Dyoll wrote coverage for properties in both countries.
"We have examined what was the cause of the collapse and what we have found out is that the reinsurance that Dyoll bought was inadequate," said Lee.
"We looked to see who advised as to the type of reinsurance to purchase and that was Aon Re."
The court proceedings have already begun, according to Lee, with the letters being served on the company earlier this week.
"We deny the charges," said David Prosperi, vice-president of public relations at Aon Re.
"We intend to fight them vigorously," he told the Financial Gleaner by email.
The liquidators, in a notice to Dyoll creditors, said the decision to pursue litigation was taken, having made little progress in negotiations with Aon Re for a settlement out of court.
"Due to the lack of progress in those discussions and an impending statute of limitations deadline, the JLs decided that commencing the court proceedings was in the best interests of Dyoll to preserve its rights for the benefit of creditors," the notice read.

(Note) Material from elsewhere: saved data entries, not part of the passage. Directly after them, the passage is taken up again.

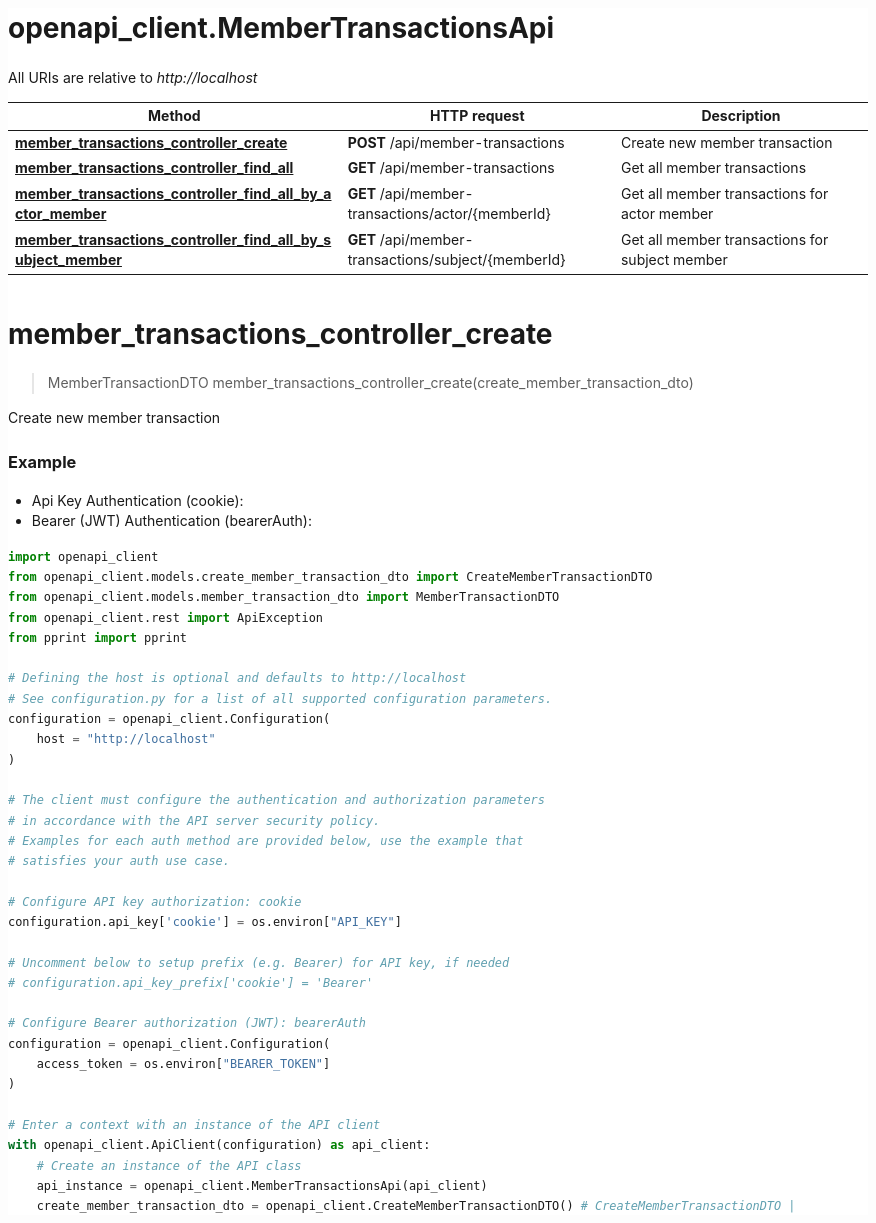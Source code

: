 # openapi_client.MemberTransactionsApi

All URIs are relative to *http://localhost*

Method | HTTP request | Description
------------- | ------------- | -------------
[**member_transactions_controller_create**](MemberTransactionsApi.md#member_transactions_controller_create) | **POST** /api/member-transactions | Create new member transaction
[**member_transactions_controller_find_all**](MemberTransactionsApi.md#member_transactions_controller_find_all) | **GET** /api/member-transactions | Get all member transactions
[**member_transactions_controller_find_all_by_actor_member**](MemberTransactionsApi.md#member_transactions_controller_find_all_by_actor_member) | **GET** /api/member-transactions/actor/{memberId} | Get all member transactions for actor member
[**member_transactions_controller_find_all_by_subject_member**](MemberTransactionsApi.md#member_transactions_controller_find_all_by_subject_member) | **GET** /api/member-transactions/subject/{memberId} | Get all member transactions for subject member


# **member_transactions_controller_create**
> MemberTransactionDTO member_transactions_controller_create(create_member_transaction_dto)

Create new member transaction

### Example

* Api Key Authentication (cookie):
* Bearer (JWT) Authentication (bearerAuth):

```python
import openapi_client
from openapi_client.models.create_member_transaction_dto import CreateMemberTransactionDTO
from openapi_client.models.member_transaction_dto import MemberTransactionDTO
from openapi_client.rest import ApiException
from pprint import pprint

# Defining the host is optional and defaults to http://localhost
# See configuration.py for a list of all supported configuration parameters.
configuration = openapi_client.Configuration(
    host = "http://localhost"
)

# The client must configure the authentication and authorization parameters
# in accordance with the API server security policy.
# Examples for each auth method are provided below, use the example that
# satisfies your auth use case.

# Configure API key authorization: cookie
configuration.api_key['cookie'] = os.environ["API_KEY"]

# Uncomment below to setup prefix (e.g. Bearer) for API key, if needed
# configuration.api_key_prefix['cookie'] = 'Bearer'

# Configure Bearer authorization (JWT): bearerAuth
configuration = openapi_client.Configuration(
    access_token = os.environ["BEARER_TOKEN"]
)

# Enter a context with an instance of the API client
with openapi_client.ApiClient(configuration) as api_client:
    # Create an instance of the API class
    api_instance = openapi_client.MemberTransactionsApi(api_client)
    create_member_transaction_dto = openapi_client.CreateMemberTransactionDTO() # CreateMemberTransactionDTO | 
```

"In reaching this decision, the JLs retained the services of a reinsurance expert and obtained advice from leading United Kingdom legal counsel, who concluded that there were good grounds to pursue the claim."
Mum on total costs
The men also assured creditors that provision has been made for the potential cost of a court battle.
But Lee declined comment on what the cost was likely to be.
Dyoll Insurance went bankrupt after it was swamped with claims after Hurricane Ivan devastated properties and crops in September 2004. Insurance regulator, Financial Services Commission, took over the company that was then controlled by the Thwaites family and later placed it in receivership after selling off a portion of its insurance portfolio to the GraceKennedy-owned Jamaica International Insurance Company Limited.
According to Lee, the policies for Cayman had a limit of $40 million on claims per event, but all the claims from Ivan's damage were in excess of the limit.
The case involves only Dyoll's property and motor insurance business, covering more than 4,000 creditors, including owners of cars, real estate, and victims of auto-mobile accidents. Most of the creditors live in Jamaica, but those with the larger value claims reside in Cayman.
The current litigation does not affect Jamaican coffee farmers whose claims have already been settled, Lee said.